Fall is also a great time to liven up your property with late-blooming perennials such as asters or sages.

To find species suited to your yard, just enter your ZIP code in Audubon’s native plants database.



12 Comments

  1. I recently resurfaced a gravel driveway/parking lot and noted a huge increase in birds prsaent pecking on the small stones.

  2. We have a half dozen bird feeders, and lots of visitors (birds, squirrels & chipmunks) in our back yard. Winter arrived before I could get Fall cleanup projects underway, but will limit the extent of my cleanup down the road.

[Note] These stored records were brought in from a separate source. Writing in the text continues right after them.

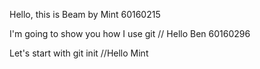
Hello, this is Beam by Mint 60160215

I'm going to show you how I use git // Hello Ben 60160296


Let's start with git init //Hello Mint
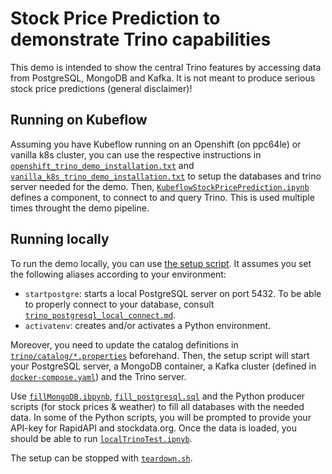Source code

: # Stock Price Prediction to demonstrate Trino capabilities

This demo is intended to show the central Trino features by accessing data from PostgreSQL, MongoDB and Kafka.
It is not meant to produce serious stock price predictions (general disclaimer)!

## Running on Kubeflow

Assuming you have Kubeflow running on an Openshift (on ppc64le) or vanilla k8s cluster, you can use the respective instructions in [`openshift_trino_demo_installation.txt`](./openshift_trino_demo_installation.txt) and [`vanilla_k8s_trino_demo_installation.txt`](vanilla_k8s_trino_demo_installation.txt) to setup the databases and trino server needed for the demo.
Then, [`KubeflowStockPricePrediction.ipynb`](KubeflowStockPricePrediction.ipynb) defines a component, to connect to and query Trino.
This is used multiple times throught the demo pipeline.

## Running locally

To run the demo locally, you can use [the setup script](./local_demo_setup/setup.sh).
It assumes you set the following aliases according to your environment:
- `startpostgre`: starts a local PostgreSQL server on port 5432. To be able to properly connect to your database, consult [`trino_postgresql_local_connect.md`](./local_demo_setup/trino_postgresql_local_connect.md).
- `activatenv`: creates and/or activates a Python environment.

Moreover, you need to update the catalog definitions in [`trino/catalog/*.properties`](./trino/catalog) beforehand.
Then, the setup script will start your PostgreSQL server, a MongoDB container, a Kafka cluster (defined in [`docker-compose.yaml`](./local_demo_setup/docker-compose.yaml)) and the Trino server.

Use [`fillMongoDB.ibpynb`](./local_demo_setup/fillMongoDB.ibpynb), [`fill_postgresql.sql`](./local_demo_setup/fill_postgresql.sql) and the Python producer scripts (for stock prices & weather) to fill all databases with the needed data.
In some of the Python scripts, you will be prompted to provide your API-key for RapidAPI and stockdata.org.
Once the data is loaded, you should be able to run [`localTrinoTest.ipnyb`](./local_demo_setup/localTrinoTest.ipnyb).

The setup can be stopped with [`teardown.sh`](./local_demo_setup/teardown.sh).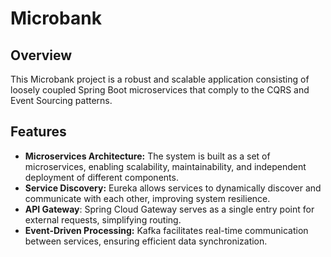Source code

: # Microbank

## Overview

This Microbank project is a robust and scalable application consisting of loosely coupled Spring Boot microservices that comply to the CQRS and Event Sourcing patterns.

## Features
- **Microservices Architecture:** The system is built as a set of microservices, enabling scalability, maintainability, and independent deployment of different components.
- **Service Discovery:** Eureka allows services to dynamically discover and communicate with each other, improving system resilience.
- **API Gateway**: Spring Cloud Gateway serves as a single entry point for external requests, simplifying routing.
- **Event-Driven Processing:** Kafka facilitates real-time communication between services, ensuring efficient data synchronization.

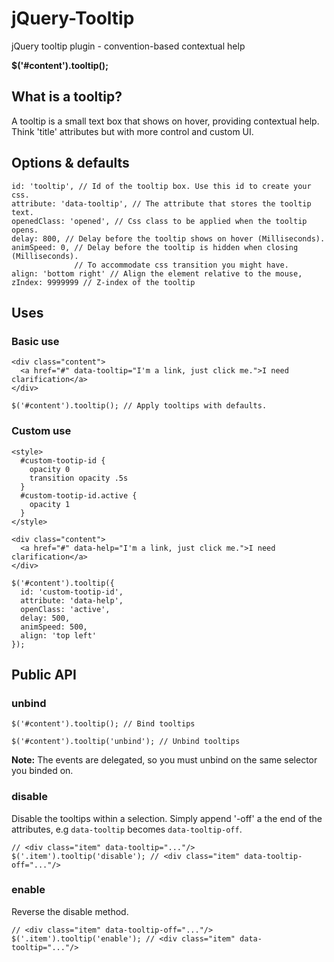 jQuery-Tooltip
==============

jQuery tooltip plugin - convention-based contextual help

**$('#content').tooltip();**

## What is a tooltip?

A tooltip is a small text box that shows on hover, providing contextual help. Think 'title' attributes 
but with more control and custom UI.

## Options & defaults
    
    id: 'tooltip', // Id of the tooltip box. Use this id to create your css.
    attribute: 'data-tooltip', // The attribute that stores the tooltip text.
    openedClass: 'opened', // Css class to be applied when the tooltip opens.
    delay: 800, // Delay before the tooltip shows on hover (Milliseconds).
    animSpeed: 0, // Delay before the tooltip is hidden when closing (Milliseconds).
                  // To accommodate css transition you might have. 
    align: 'bottom right' // Align the element relative to the mouse,
    zIndex: 9999999 // Z-index of the tooltip
    
## Uses

### Basic use 

    <div class="content">
      <a href="#" data-tooltip="I'm a link, just click me.">I need clarification</a>
    </div>

    $('#content').tooltip(); // Apply tooltips with defaults.
    
### Custom use

    <style>
      #custom-tootip-id {
        opacity 0
        transition opacity .5s
      }
      #custom-tootip-id.active {
        opacity 1
      }
    </style>

    <div class="content">
      <a href="#" data-help="I'm a link, just click me.">I need clarification</a>
    </div>

    $('#content').tooltip({
      id: 'custom-tootip-id',
      attribute: 'data-help',
      openClass: 'active',
      delay: 500,
      animSpeed: 500,
      align: 'top left'      
    });
    
## Public API

### unbind

    $('#content').tooltip(); // Bind tooltips
    
    $('#content').tooltip('unbind'); // Unbind tooltips

**Note:** The events are delegated, so you must unbind on the same selector you binded on.

### disable

Disable the tooltips within a selection. Simply append '-off' a the end of the attributes,
e.g `data-tooltip` becomes `data-tooltip-off`. 

    // <div class="item" data-tooltip="..."/>
    $('.item').tooltip('disable'); // <div class="item" data-tooltip-off="..."/>

### enable

Reverse the disable method.

    // <div class="item" data-tooltip-off="..."/>
    $('.item').tooltip('enable'); // <div class="item" data-tooltip="..."/>

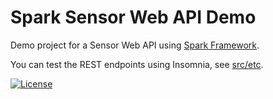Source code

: Spark Sensor Web API Demo
=============
Demo project for a Sensor Web API using [Spark Framework](http://sparkjava.com/).

You can test the REST endpoints using Insomnia, see [src/etc](src/etc).

[![License](http://img.shields.io/badge/license-Apache2-red.svg)](http://opensource.org/licenses/apache-2.0)
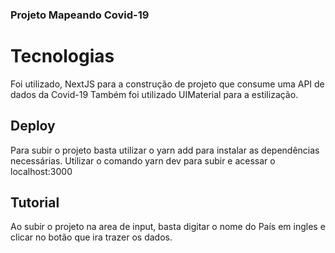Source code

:### Projeto Mapeando Covid-19

# Tecnologias

Foi utilizado, NextJS para a construção de projeto que consume uma API de dados da Covid-19
Também foi utilizado UIMaterial para a estilização.

## Deploy

Para subir o projeto basta utilizar o yarn add para instalar as dependências necessárias.
Utilizar o comando yarn dev para subir e acessar o localhost:3000

## Tutorial

Ao subir o projeto na area de input, basta digitar o nome do País em ingles e clicar no botão que ira trazer os dados.

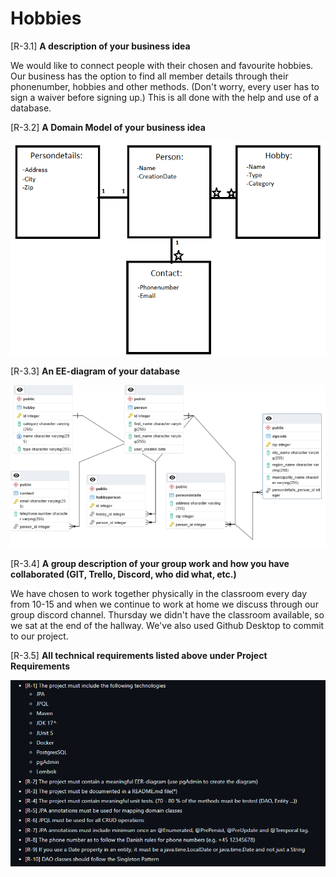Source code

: # Hobbies

[R-3.1] **A description of your business idea**

We would like to connect people with their chosen and favourite hobbies.
Our business has the option to find all member details through their phonenumber,
hobbies and other methods. (Don't worry, every user has to sign a waiver before signing up.)
This is all done with the help and use of a database.


[R-3.2] **A Domain Model of your business idea**

![Example Image](assets/DomainModel.png)


[R-3.3] **An EE-diagram of your database**

![Example Image](assets/EEDiagram.png)

[R-3.4] **A group description of your group work and how you have collaborated (GIT, Trello, Discord, who did what, etc.)**

We have chosen to work together physically in the classroom every day from 10-15 and when we continue to work at home we discuss through our group discord channel. 
Thursday we didn't have the classroom available, so we sat at the end of the hallway. We've also used Github Desktop to commit to our project.

[R-3.5] **All technical requirements listed above under Project Requirements**

![Example Image](assets/Requirements.png)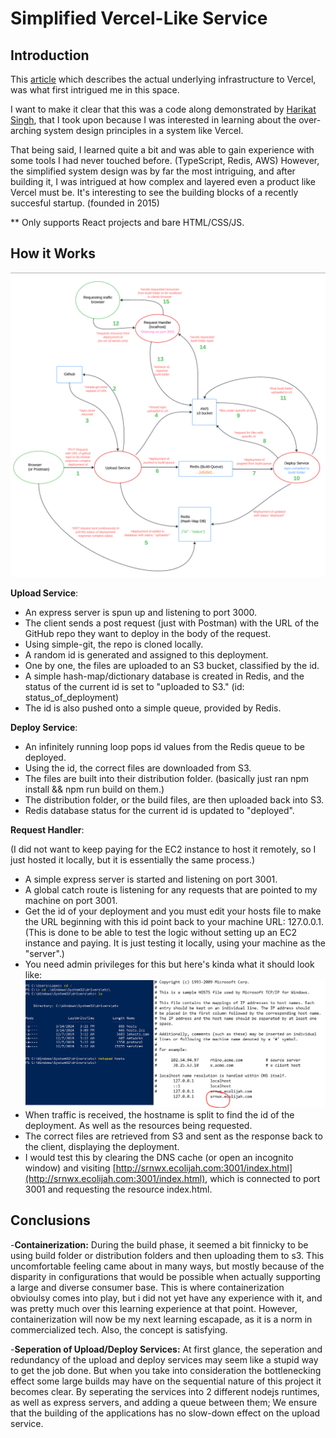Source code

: # Simplified Vercel-Like Service

## Introduction

This [article](https://vercel.com/blog/behind-the-scenes-of-vercels-infrastructure) which describes the actual underlying infrastructure to Vercel, was what first intrigued me in this space.

I want to make it clear that this was a code along demonstrated by [Harikat Singh](https://www.youtube.com/watch?v=c8_tafixiAs&list=LL&index=22&t=7945s), that I took upon because I was interested in learning about the over-arching system design principles in a system like Vercel.

That being said, I learned quite a bit and was able to gain experience with some tools I had never touched before. (TypeScript, Redis, AWS) However, the simplified system design was by far the most intriguing, and after building it, I was intrigued at how complex and layered even a product like Vercel must be. It's interesting to see the building blocks of a recently succesful startup. (founded in 2015)

** Only supports React projects and bare HTML/CSS/JS.

## How it Works

![system-architecture](system-arch.png)

**Upload Service**: 

- An express server is spun up and listening to port 3000.
- The client sends a post request (just with Postman) with the URL of the GitHub repo they want to deploy in the body of the request.
- Using simple-git, the repo is cloned locally.
- A random id is generated and assigned to this deployment.
- One by one, the files are uploaded to an S3 bucket, classified by the id.
- A simple hash-map/dictionary database is created in Redis, and the status of the current id is set to "uploaded to S3." (id: status_of_deployment)
- The id is also pushed onto a simple queue, provided by Redis.

**Deploy Service**:

- An infinitely running loop pops id values from the Redis queue to be deployed.
- Using the id, the correct files are downloaded from S3.
- The files are built into their distribution folder. (basically just ran npm install && npm run build on them.)
- The distribution folder, or the build files, are then uploaded back into S3.
- Redis database status for the current id is updated to "deployed".

**Request Handler**: 
 
(I did not want to keep paying for the EC2 instance to host it remotely, so I just hosted it locally, but it is essentially the same process.)

- A simple express server is started and listening on port 3001.
- A global catch route is listening for any requests that are pointed to my machine on port 3001.
- Get the id of your deployment and you must edit your hosts file to make the URL beginning with this id point back to your machine URL: 127.0.0.1. (This is done to be able to test the logic without setting up an EC2 instance and paying. It is just testing it locally, using your machine as the "server".)
- You need admin privileges for this but here's kinda what it should look like: ![hosts file](hosts.PNG)
- When traffic is received, the hostname is split to find the id of the deployment. As well as the resources being requested. 
- The correct files are retrieved from S3 and sent as the response back to the client, displaying the deployment.
- I would test this by clearing the DNS cache (or open an incognito window) and visiting [http://srnwx.ecolijah.com:3001/index.html](http://srnwx.ecolijah.com:3001/index.html), which is connected to port 3001 and requesting the resource index.html.

## Conclusions

-**Containerization:** During the build phase, it seemed a bit finnicky to be using build folder or distribution folders and then uploading them to s3. This uncomfortable feeling came about in many ways, but mostly because of the disparity in configurations that would be possible when actually supporting a large and diverse consumer base. This is where containerization obvioulsy comes into play, but i did not yet have any experience with it, and was pretty much over this learning experience at that point. However, containerization will now be my next learning escapade, as it is a norm in commercialized tech. Also, the concept is satisfying.

-**Seperation of Upload/Deploy Services:** At first glance, the seperation and redundancy of the upload and deploy services may seem like a stupid way to get the job done. But when you take into consideration the bottlenecking effect some large builds may have on the sequential nature of this project it becomes clear. By seperating the services into 2 different nodejs runtimes, as well as express servers, and adding a queue between them; We ensure that the building of the applications has no slow-down effect on the upload service.
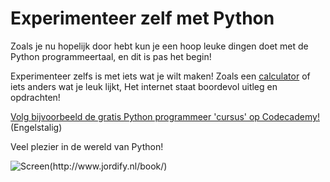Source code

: # Experimenteer zelf met Python

Zoals je nu hopelijk door hebt kun je een hoop leuke dingen doet met de Python programmeertaal, en dit is pas het begin!

Experimenteer zelfs is met iets wat je wilt maken! Zoals een [calculator](http://www.jordify.nl/book/code/calc.py) of iets anders wat je leuk lijkt, Het internet staat boordevol uitleg en opdrachten!

[Volg bijvoorbeeld de gratis Python programmeer 'cursus' op Codecademy!](http://www.codecademy.com/tracks/python) (Engelstalig)

Veel plezier in de wereld van Python!

![Screen(http://www.jordify.nl/book/)](http://4.bp.blogspot.com/-EfBCiofRpsM/T9O8yOBbwAI/AAAAAAAAAAo/cP50eiII7RQ/s1600/python+is+awesome.jpg)
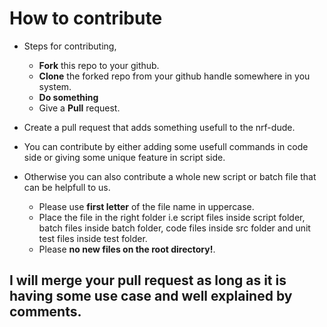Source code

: # How to contribute

- Steps for contributing,
  - **Fork** this repo to your github.
  - **Clone** the forked repo from your github handle somewhere in you system.
  - **Do something** 
  - Give a **Pull** request.

 
- Create a pull request that adds something usefull to the nrf-dude.
- You can contribute by either adding some usefull commands in code side or giving some unique feature in script side.

- Otherwise you can also contribute a whole new script or batch file that can be helpfull to us.

  - Please use **first letter** of the file name in uppercase.
  - Place the file in the right folder i.e script files inside script folder, batch files inside batch folder, code files inside src folder and unit test files inside test folder.
  - Please **no new files on the root directory!**.

## I will merge your pull request as long as it is having some use case and well explained by comments.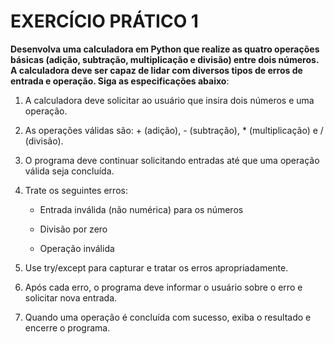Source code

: # EXERCÍCIO PRÁTICO 1

**Desenvolva uma calculadora em Python que realize as quatro operações básicas (adição, subtração, multiplicação e divisão) entre dois números. A calculadora deve ser capaz de lidar com diversos tipos de erros de entrada e operação. Siga as especificações abaixo**:

 1. A calculadora deve solicitar ao usuário que insira dois números e uma operação.

 2. As operações válidas são: + (adição), - (subtração), * (multiplicação) e / (divisão).

 3. O programa deve continuar solicitando entradas até que uma operação válida seja concluída.

 4. Trate os seguintes erros:

    - Entrada inválida (não numérica) para os números

    - Divisão por zero

    - Operação inválida

 5. Use try/except para capturar e tratar os erros apropriadamente.

 6. Após cada erro, o programa deve informar o usuário sobre o erro e solicitar nova entrada.

 7. Quando uma operação é concluída com sucesso, exiba o resultado e encerre o programa.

  3. And all that leaf litter and brush piles are the PERFECT home for TICKS, which are now ACTIVE year round. Ticks pass a multitude of infections. Usually 3 or more at a time. One bite gives all that the tick is carrying. Which, btw, are being spread by white footed mice and BIRDS. Most people will never see the tick that bites them, and only 40% will get a rash that helps to identify Lyme Disease. Testing for Lyme is no better than a coin flip, and only a Lyme Specialist knows to test for the co-infections, or how to properly treat them all.
    Lyme Disease will destroy your life. It’s not an easy to treat, no big deal infection. It is a very SERIOUS DISEASE that can lead to paralysis, seizures, cancer, death.

  4. Cynthia Hill says:

    So I live on Long Island, what month should I do my cleanup in the spring?

  5. Thomas Schwarz says:

    Excellent! We live on a farm (presently fallow, a 200+-year old orchard inherited from my great uncle) that we have strived to create an all-critter sanctuary. Sadly, we’re ageing out and moving sooner or later, probably sooner… We’re moving to a new,tiny mobile home on Cape Cod– abutting the south Wellfleet Audoban sanctuary! Birds r’ us!!
    Thanks for your terrific advise.

  6. Cindy J Spencer says:

    what a great article… I love my birds in the spring and summer but they do tend to disappear in the winter. I wasn’t aware of how to keep them around and healthy in the cold months. I have the perfect spot to build the brush pile and not having to rake the leaves – that’s an added bonus

  7. i had no idea how important it is to leave the leafs. I read just the opposite in a garden article.

  8. Great article ! Thank you for thinking about birds during the winter months and educating people on the importance of helping them survive. These easy steps can really help our bird population.

  9. Sharon Crasto says:

    Excellent article !!!

  10. So impressed and will defintely follow all of it.Thank you very much for writing up this little guide book.

  11. Thanks for this information. I haven’t raked my backyard leaves as yet – now I won’t.

  12. Great article! I plan on making my yard more bird friendly this winter.